Which lines of the data contain the string "following"? Show each of them.
-=-=-
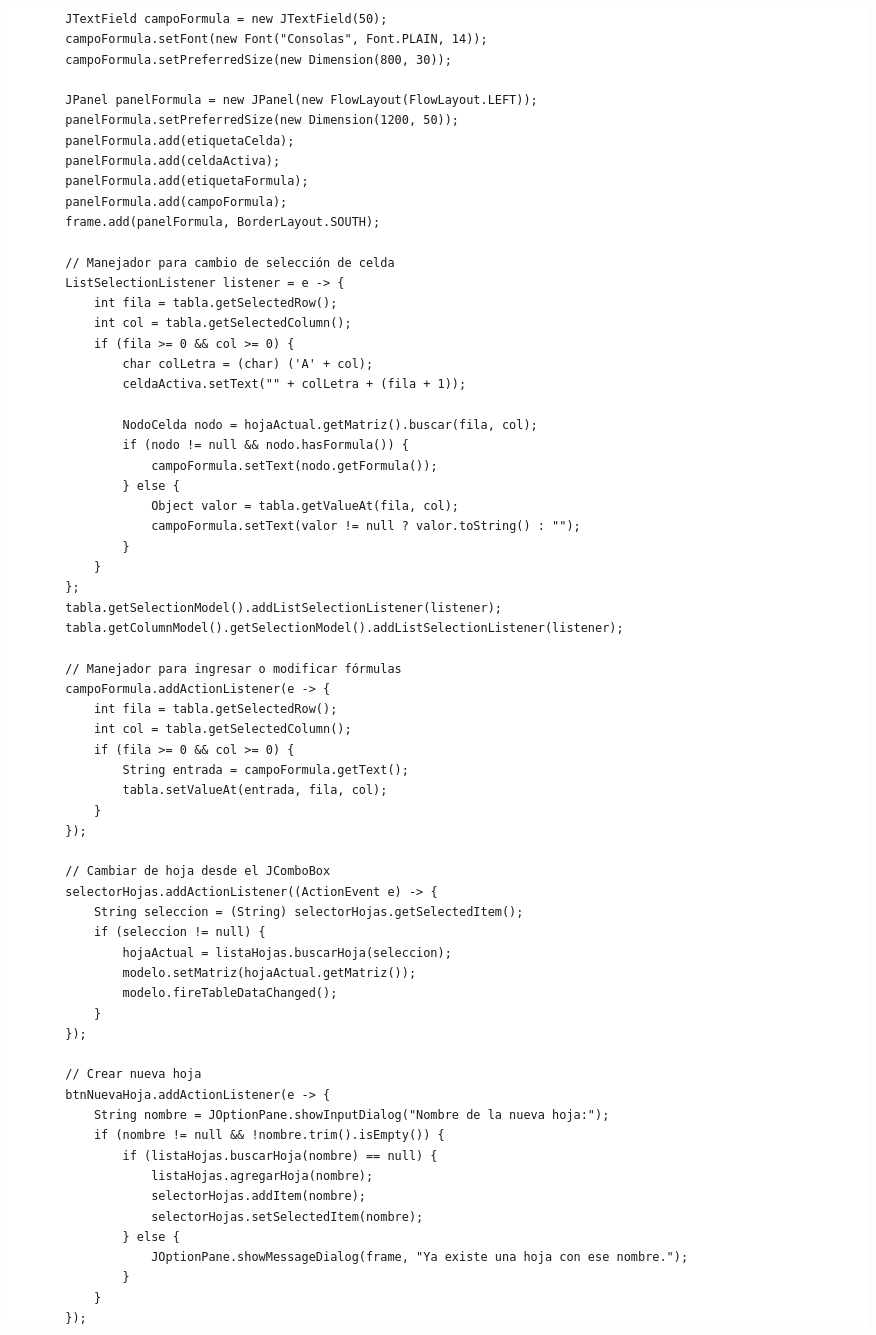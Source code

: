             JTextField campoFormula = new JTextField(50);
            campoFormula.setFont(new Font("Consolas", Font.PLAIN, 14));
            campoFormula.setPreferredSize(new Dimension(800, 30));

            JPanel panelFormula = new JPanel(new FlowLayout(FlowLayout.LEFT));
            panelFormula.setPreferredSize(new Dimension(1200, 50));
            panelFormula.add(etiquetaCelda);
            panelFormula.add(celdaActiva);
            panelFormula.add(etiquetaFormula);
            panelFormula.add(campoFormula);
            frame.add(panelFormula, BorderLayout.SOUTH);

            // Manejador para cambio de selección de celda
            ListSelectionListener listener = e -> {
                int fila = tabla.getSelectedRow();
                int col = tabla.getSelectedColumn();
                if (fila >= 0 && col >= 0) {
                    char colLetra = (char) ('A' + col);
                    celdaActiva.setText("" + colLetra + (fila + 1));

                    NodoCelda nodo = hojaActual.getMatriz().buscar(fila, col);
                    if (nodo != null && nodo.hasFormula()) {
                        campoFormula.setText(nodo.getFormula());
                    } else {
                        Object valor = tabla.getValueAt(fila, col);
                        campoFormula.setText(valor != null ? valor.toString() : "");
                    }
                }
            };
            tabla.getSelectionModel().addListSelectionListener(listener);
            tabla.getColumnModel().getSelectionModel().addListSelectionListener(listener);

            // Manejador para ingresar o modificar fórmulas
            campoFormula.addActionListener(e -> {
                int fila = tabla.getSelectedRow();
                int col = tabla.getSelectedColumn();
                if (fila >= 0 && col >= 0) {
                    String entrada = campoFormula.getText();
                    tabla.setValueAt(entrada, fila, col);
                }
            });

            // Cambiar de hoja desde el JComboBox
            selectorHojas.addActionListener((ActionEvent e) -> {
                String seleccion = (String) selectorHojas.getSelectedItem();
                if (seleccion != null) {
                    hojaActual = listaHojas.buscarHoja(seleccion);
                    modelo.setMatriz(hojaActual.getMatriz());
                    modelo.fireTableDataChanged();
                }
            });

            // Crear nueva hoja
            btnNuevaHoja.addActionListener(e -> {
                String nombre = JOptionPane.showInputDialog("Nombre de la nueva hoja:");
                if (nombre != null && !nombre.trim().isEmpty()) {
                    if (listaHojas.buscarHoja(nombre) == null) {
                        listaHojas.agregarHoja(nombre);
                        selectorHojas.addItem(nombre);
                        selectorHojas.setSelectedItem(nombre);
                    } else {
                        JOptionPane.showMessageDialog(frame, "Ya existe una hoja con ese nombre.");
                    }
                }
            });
-=-=-
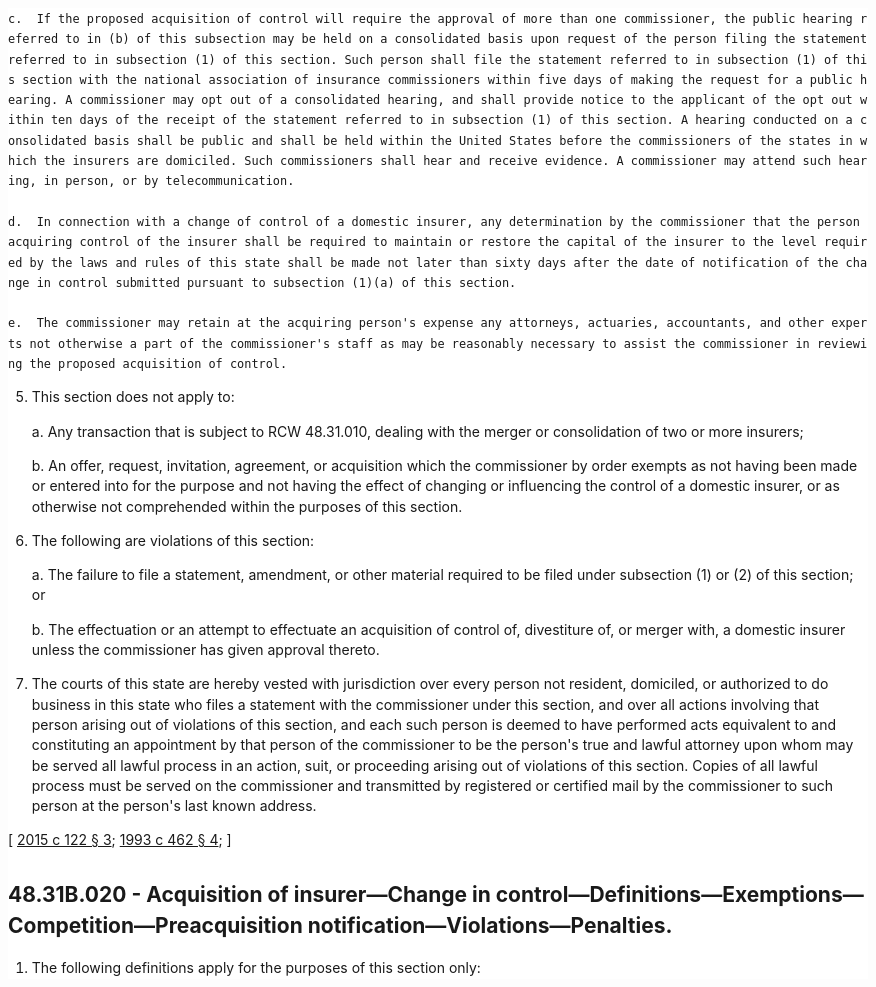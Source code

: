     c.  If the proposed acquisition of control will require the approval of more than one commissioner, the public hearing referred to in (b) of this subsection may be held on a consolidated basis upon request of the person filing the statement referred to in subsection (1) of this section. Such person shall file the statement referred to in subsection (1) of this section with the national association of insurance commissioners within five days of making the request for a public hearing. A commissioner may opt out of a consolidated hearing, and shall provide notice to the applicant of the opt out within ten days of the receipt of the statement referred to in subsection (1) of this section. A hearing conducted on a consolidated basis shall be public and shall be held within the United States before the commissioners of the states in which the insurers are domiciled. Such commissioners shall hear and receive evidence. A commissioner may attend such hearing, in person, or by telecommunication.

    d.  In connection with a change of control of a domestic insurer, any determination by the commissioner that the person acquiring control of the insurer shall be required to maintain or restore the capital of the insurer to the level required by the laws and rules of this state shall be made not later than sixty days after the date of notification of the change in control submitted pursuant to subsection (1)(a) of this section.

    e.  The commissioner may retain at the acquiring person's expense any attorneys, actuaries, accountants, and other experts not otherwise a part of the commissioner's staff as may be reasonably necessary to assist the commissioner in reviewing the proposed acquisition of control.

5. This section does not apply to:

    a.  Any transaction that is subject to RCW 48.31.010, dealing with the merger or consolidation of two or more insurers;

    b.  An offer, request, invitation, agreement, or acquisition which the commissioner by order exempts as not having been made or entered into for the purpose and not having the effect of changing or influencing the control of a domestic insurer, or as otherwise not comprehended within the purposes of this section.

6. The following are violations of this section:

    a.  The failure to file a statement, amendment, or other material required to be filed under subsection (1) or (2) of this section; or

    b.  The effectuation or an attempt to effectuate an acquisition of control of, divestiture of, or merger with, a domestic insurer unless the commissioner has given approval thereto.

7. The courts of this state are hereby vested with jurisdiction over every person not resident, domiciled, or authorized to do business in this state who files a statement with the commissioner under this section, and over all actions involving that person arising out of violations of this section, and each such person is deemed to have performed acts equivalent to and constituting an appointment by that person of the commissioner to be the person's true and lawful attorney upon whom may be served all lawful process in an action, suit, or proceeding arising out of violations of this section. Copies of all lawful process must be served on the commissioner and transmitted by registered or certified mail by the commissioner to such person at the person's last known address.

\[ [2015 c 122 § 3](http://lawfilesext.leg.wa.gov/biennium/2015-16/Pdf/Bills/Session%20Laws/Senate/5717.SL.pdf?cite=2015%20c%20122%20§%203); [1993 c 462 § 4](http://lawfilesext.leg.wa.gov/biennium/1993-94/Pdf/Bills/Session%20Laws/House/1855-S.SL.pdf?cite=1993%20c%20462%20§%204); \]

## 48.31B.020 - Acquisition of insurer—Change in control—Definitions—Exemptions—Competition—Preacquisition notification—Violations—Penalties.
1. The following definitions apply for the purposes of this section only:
-=-=-
TASK ANSWER
6. The following are violations of this section:
1. The following definitions apply for the purposes of this section only:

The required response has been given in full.